◆ Problem to solve ◆
Determine which lines of the records include the word "geqslant", and copy them.

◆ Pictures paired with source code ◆
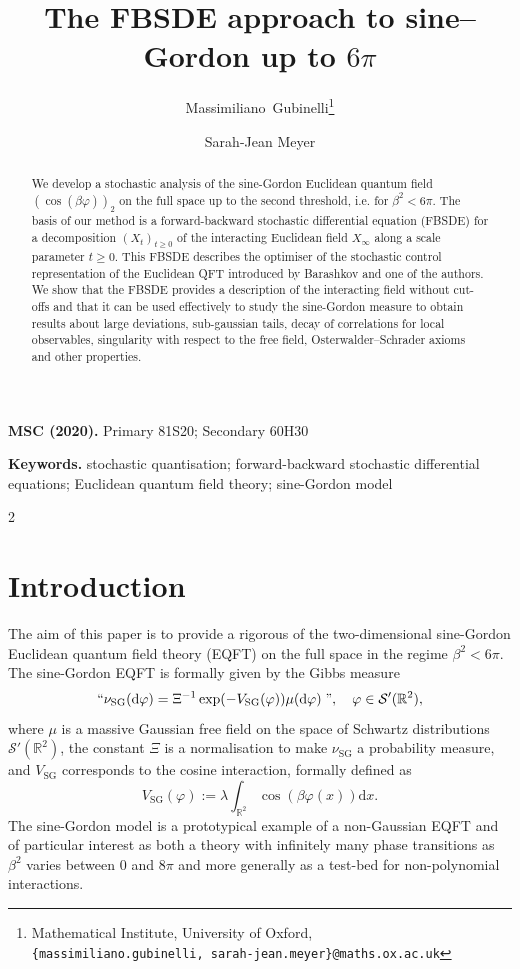 \documentclass[11pt, a4paper]{scrartcl}
\title{The FBSDE approach to sine--Gordon up to $6 \pi$}
\author{
Massimiliano~Gubinelli\thanks{Mathematical Institute, University of Oxford,\\\noindent
\texttt{\{massimiliano.gubinelli, sarah-jean.meyer\}@maths.ox.ac.uk}}
\and
Sarah-Jean Meyer\footnotemark[1]
}
\date{}
\numberwithin{equation}{section}
\theoremstyle{plain}
\theoremstyle{remark}
\newcommand{\assign}{:=}
\newcommand{\mathd}{\mathrm{d}}
\newcommand{\tmop}[1]{\ensuremath{\operatorname{#1}}}
\newcommand{\tmtextit}[1]{\text{{\itshape{#1}}}}
\newcommand{\subjclass}[2][]{%
  \medskip\noindent\textbf{MSC (#1).} #2\par}
\newcommand{\keywords}[1]{%
  \medskip\noindent\textbf{Keywords.} #1\par}
\begin{document}
\maketitle

\begin{abstract}
	We develop a stochastic analysis of the sine-Gordon Euclidean quantum field
	$(\cos (\beta \varphi))_2$ on the full space up to the second threshold,
	i.e. for $\beta^2 < 6 \pi$. The basis of our method is a forward-backward
	stochastic differential equation (FBSDE) for a decomposition $(X_t)_{t
				\geqslant 0}$ of the interacting Euclidean field $X_{\infty}$ along a scale
	parameter $t \geqslant 0$. This FBSDE describes the optimiser of the
	stochastic control representation of the Euclidean QFT introduced by
	Barashkov and one of the authors. We show that the FBSDE provides a
	description of the interacting field without cut-offs and that it can be
	used effectively to study the sine-Gordon measure to obtain results about
	large deviations, sub-gaussian tails, decay of correlations for local
	observables, singularity with respect to the free field,
	Osterwalder--Schrader axioms and other properties.
\end{abstract}

\subjclass[2020]{Primary 81S20; Secondary 60H30}
\keywords{
	stochastic quantisation;
	forward-backward stochastic differential equations;
	Euclidean quantum field theory;
	sine-Gordon model}


\begingroup
\setcounter{tocdepth}{2}
\setlength{\columnsep}{1.2em}
\raggedcolumns
\begin{multicols}{2}
	\tableofcontents
\end{multicols}
\endgroup

\section{Introduction}
The aim of this paper is to provide a rigorous \tmtextit{description} of the
two-dimensional sine-Gordon Euclidean quantum field theory (EQFT) on the full
space in the regime $\beta^2 < 6 \pi$. The sine-Gordon EQFT is formally given
by the Gibbs measure
\begin{equation}
	\text{``}\nu_{\tmop{SG}} (\mathd \varphi) = \Xi^{- 1} \exp (- V_{\tmop{SG}}
	(\varphi)) \mu (\mathd \varphi) \text{{\phantom{.}}''}, \quad \varphi \in
	\mathcal{S}' (\mathbb{R}^2) \label{eq:int-Gibbs-ms},
\end{equation}
where $\mu$ is a massive Gaussian free field on the space of Schwartz
distributions $\mathcal{S}' (\mathbb{R}^2)$, the constant $\Xi$ is a
normalisation to make $\nu_{\tmop{SG}}$ a probability measure, and
$V_{\tmop{SG}}$ corresponds to the cosine interaction, formally defined as
\[ V_{\tmop{SG}} (\varphi) \assign \lambda \int_{\mathbb{R}^2} \cos (\beta
	\varphi (x)) \mathd x. \]
The sine-Gordon model is a prototypical example of a non-Gaussian EQFT and of
particular interest as both a theory with infinitely many phase transitions as
$\beta^2$ varies between $0$ and $8 \pi$ and more generally as a test-bed for
non-polynomial interactions.
\end{document}
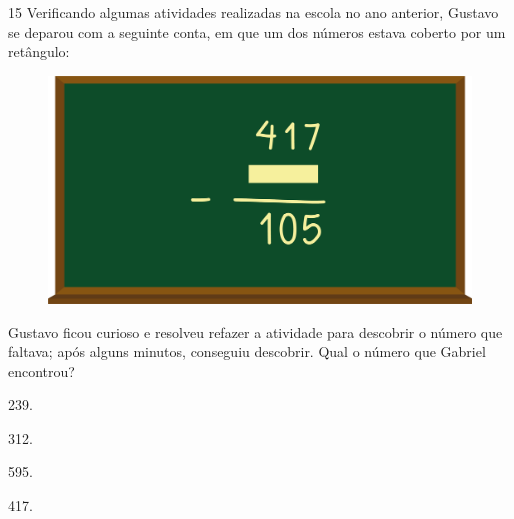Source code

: \num{15} Verificando algumas atividades realizadas na escola no ano anterior, Gustavo se deparou com a seguinte conta, em que um dos números estava
coberto por um retângulo:

\begin{figure}[htpb!]
\centering  
\includegraphics[width=.5\textwidth]{./media/image122.png}
\end{figure}

Gustavo ficou curioso e resolveu refazer a atividade para descobrir o número que faltava; após alguns minutos, conseguiu descobrir. Qual o número que Gabriel encontrou?

\begin{multicols}{2}
\begin{escolha}
\item
  239.
\item
  312.
\item
  595.
\item
  417.
\end{escolha}
\end{multicols}



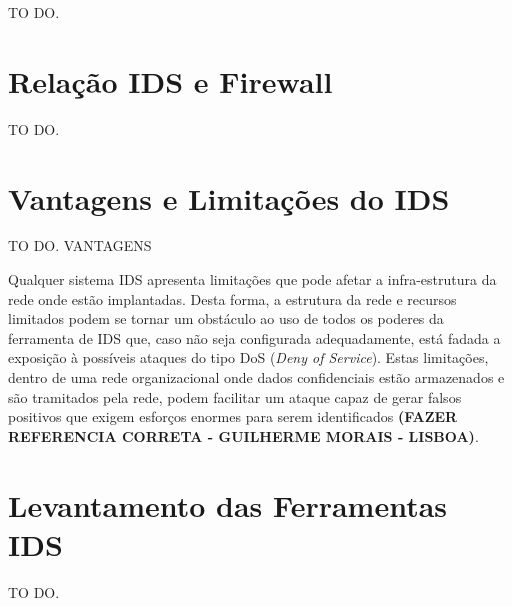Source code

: 		TO DO.

	\section{Relação IDS e Firewall}
	\label{sec:IDS_Firewall}

		TO DO.

	\section{Vantagens e Limitações do IDS}
	\label{sec:IDS_VeL}

		TO DO. VANTAGENS
		
	Qualquer sistema IDS apresenta limitações que pode afetar a infra-estrutura da rede onde estão implantadas. Desta forma, a estrutura da rede e recursos limitados podem se tornar um obstáculo ao uso de todos os poderes da ferramenta de IDS que, caso não seja configurada adequadamente, está fadada a exposição à possíveis ataques do tipo DoS (\textit{Deny of Service}). Estas limitações, dentro de uma rede organizacional onde dados confidenciais estão armazenados e são tramitados pela rede, podem facilitar um ataque capaz de gerar falsos positivos que exigem esforços enormes para serem identificados \textbf{(FAZER REFERENCIA CORRETA - GUILHERME MORAIS - LISBOA)}.

	\section{Levantamento das Ferramentas IDS}
	\label{sec:IDS_Ferramentas}
	

		TO DO.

◆ Answer below ◆
				\geqslant 0}$ of the interacting Euclidean field $X_{\infty}$ along a scale
	parameter $t \geqslant 0$. This FBSDE describes the optimiser of the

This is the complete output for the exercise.